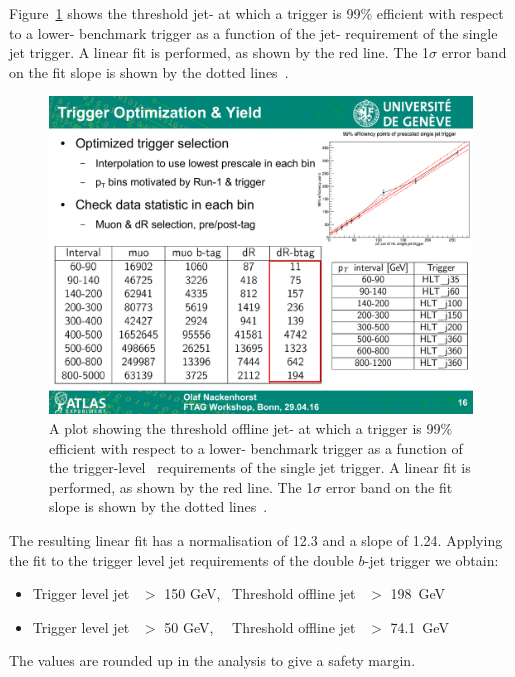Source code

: Figure~\ref{fig:triggerTurnOn_fit} shows the threshold jet-\pT{} 
at which a trigger is 99\% efficient with respect to a lower-\pT{} benchmark trigger
as a function of the jet-\pT{} requirement of the single jet trigger.
A linear fit is performed, as shown by the red line.
The 1$\sigma$ error band on the fit slope is shown by the dotted lines~\cite{evt-jet_turnOnFit}.

\begin{figure}[!hbt]
    \begin{center}
        \includegraphics[width=0.7\linewidth, angle=0]{figs/Dibjet/LowMass/jetTriggerTurnOn.pdf}
      \end{center}
  \caption[A plot showing the threshold jet-\pT{} of a single jet trigger as a function of the trigger-level jet-\pT{} requirements.]
           {A plot showing the threshold offline jet-\pT{} at which a trigger is 99\% efficient
             with respect to a lower-\pT{} benchmark trigger as a function of the trigger-level~\pT{} requirements of the single jet trigger.
             A linear fit is performed, as shown by the red line. The 1$\sigma$ error band on the fit slope is shown by the dotted lines~\cite{evt-jet_turnOnFit}.}
          \label{fig:triggerTurnOn_fit}
\end{figure}

\noindent
The resulting linear fit has a normalisation of 12.3 and a slope of 1.24.
Applying the fit to the trigger level jet requirements of the double $b$-jet trigger we obtain:
\vspace{-0.5em}
\begin{itemize}[leftmargin=*]
\item Trigger level jet~\pT{} $>$ 150 GeV,~  Threshold offline jet~\pT{} $>$ 198~GeV 
\item Trigger level jet~\pT{} $>$  50 GeV,~~ Threshold offline jet~\pT{} $>$ 74.1~GeV
\end{itemize}
\vspace{-0.3em}
\noindent
The values are rounded up in the analysis to give a safety margin.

-=-=-=-=-

Task directions -> Look through the entries above; copy every line holding the string "efficient".

Answer section ->
at which a trigger is 99\% efficient with respect to a lower-\pT{} benchmark trigger
           {A plot showing the threshold offline jet-\pT{} at which a trigger is 99\% efficient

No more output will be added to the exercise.